In the last round of profiling data collected by @danielsilverstone-ct, we could see that UI rendering is taking up a significant proportion of the CPU time in BuildStream's main process.

Further investigation has shown that the UI rendering is a performance bottleneck. This is particularly obvious when IO is slow and writing to the screen is expensive, with @BenjaminSchubert observing on his system (using BuildStream in docker through bash.exe on a Windows machine) that 40% of the time is spent writing to the screen, with the main process running at 100% of a cpu. Having the UI and the scheduler run is separate processes would remove this bottleneck.

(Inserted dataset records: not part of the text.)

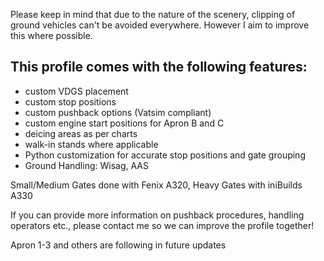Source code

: <!--- Licensed Under: CC BY-NC-ND 4.0 --->

Please keep in mind that due to the nature of the scenery, clipping of ground vehicles can't be avoided everywhere. However I aim to improve this where possible.

## This profile comes with the following features:
 
- custom VDGS placement
- custom stop positions
- custom pushback options (Vatsim compliant)
- custom engine start positions for Apron B and C
- deicing areas as per charts
- walk-in stands where applicable
- Python customization for accurate stop positions and gate grouping
- Ground Handling: Wisag, AAS
 
Small/Medium Gates done with Fenix A320, Heavy Gates with iniBuilds A330

If you can provide more information on pushback procedures, handling operators etc., please contact me so we can improve the profile together!

Apron 1-3 and others are following in future updates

One possible approach is to have the UI remain in the main process, with the scheduling process running as a subprocess. The scheduling process will be managed and abstracted by the Stream, without being known to the front-end. As part of this work, message handling will be refactored so that all state required by the front-end will be passed explicitly with each Message object, where the front-end currently relies on some global state. All signals and user input will be handled by the front-end, which will tell the stream what the appropriate actions are.

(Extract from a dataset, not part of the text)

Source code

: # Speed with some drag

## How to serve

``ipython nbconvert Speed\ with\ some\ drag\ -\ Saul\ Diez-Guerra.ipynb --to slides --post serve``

The details of how interactive shells will work have not yet been ironed out, though various approaches have been discussed on the list. This will need some experimentation.

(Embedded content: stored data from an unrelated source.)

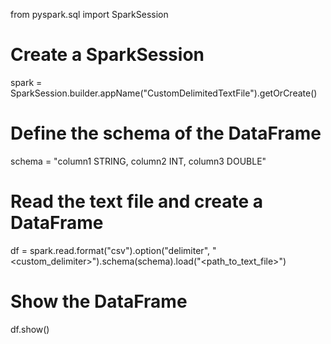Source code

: from pyspark.sql import SparkSession

# Create a SparkSession
spark = SparkSession.builder.appName("CustomDelimitedTextFile").getOrCreate()

# Define the schema of the DataFrame
schema = "column1 STRING, column2 INT, column3 DOUBLE"

# Read the text file and create a DataFrame
df = spark.read.format("csv").option("delimiter", "<custom_delimiter>").schema(schema).load("<path_to_text_file>")

# Show the DataFrame
df.show()
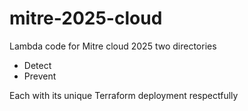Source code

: # mitre-2025-cloud

Lambda code for Mitre cloud 2025
two directories
* Detect
* Prevent

Each with its unique Terraform deployment respectfully 
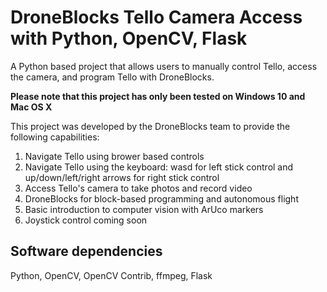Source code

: # DroneBlocks Tello Camera Access with Python, OpenCV, Flask

A Python based project that allows users to manually control Tello, access the camera, and program Tello with DroneBlocks.

**Please note that this project has only been tested on Windows 10 and Mac OS X**

This project was developed by the DroneBlocks team to provide the following capabilities:

1. Navigate Tello using brower based controls
2. Navigate Tello using the keyboard: wasd for left stick control and up/down/left/right arrows for right stick control
3. Access Tello's camera to take photos and record video
4. DroneBlocks for block-based programming and autonomous flight
5. Basic introduction to computer vision with ArUco markers
6. Joystick control coming soon

## Software dependencies

Python, OpenCV, OpenCV Contrib, ffmpeg, Flask
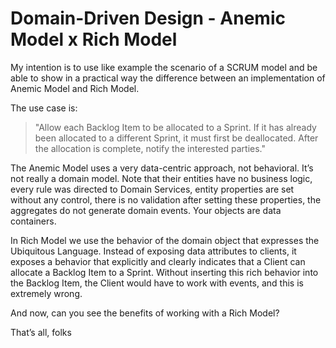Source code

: # Domain-Driven Design - Anemic Model x Rich Model

My intention is to use like example the scenario of a SCRUM model and be able to show in a practical way the difference between an implementation of Anemic Model and Rich Model.

The use case is:

> "Allow each Backlog Item to be allocated to a Sprint. If it has already been allocated to a different Sprint, it must first be deallocated. After the allocation is complete, notify the interested parties."

The Anemic Model uses a very data-centric approach, not behavioral. It’s not really a domain model.
Note that their entities have no business logic, every rule was directed to Domain Services, entity properties are set without any control, there is no validation after setting these properties, the aggregates do not generate domain events.
Your objects are data containers.

In Rich Model we use the behavior of the domain object that expresses the Ubiquitous Language.
Instead of exposing data attributes to clients, it exposes a behavior that explicitly and clearly indicates that a Client can allocate a Backlog Item to a Sprint.
Without inserting this rich behavior into the Backlog Item, the Client would have to work with events, and this is extremely wrong.

And now, can you see the benefits of working with a Rich Model?

That’s all, folks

This was discussed in this ML thread. Whilst there are still details to iron out, we're at a point where it makes sense to put together a proof of concept to verify that the proposed approach will work and that we can actually achieve some performance improvements.

Task description

Current task proposal is below. Please note that points 1-4 exist in various states in the branch phil/ui-split-refactor - this branch contains the PoC and our plan is to try to merge the below points as small, digestable MRs into master, and re-base our branch as we go.

  • Rework LoadError exception to bring arg ordering inline with the rest of exception classes. The subclassing of exceptions brings issues under pickle especially when a given positional arg is named message, amongst other issues. Instead of hacking around to make this work a single MR should be completed to align the ordering throughout the codebase. Some info around this is here and the work is captured in !1489 (merged)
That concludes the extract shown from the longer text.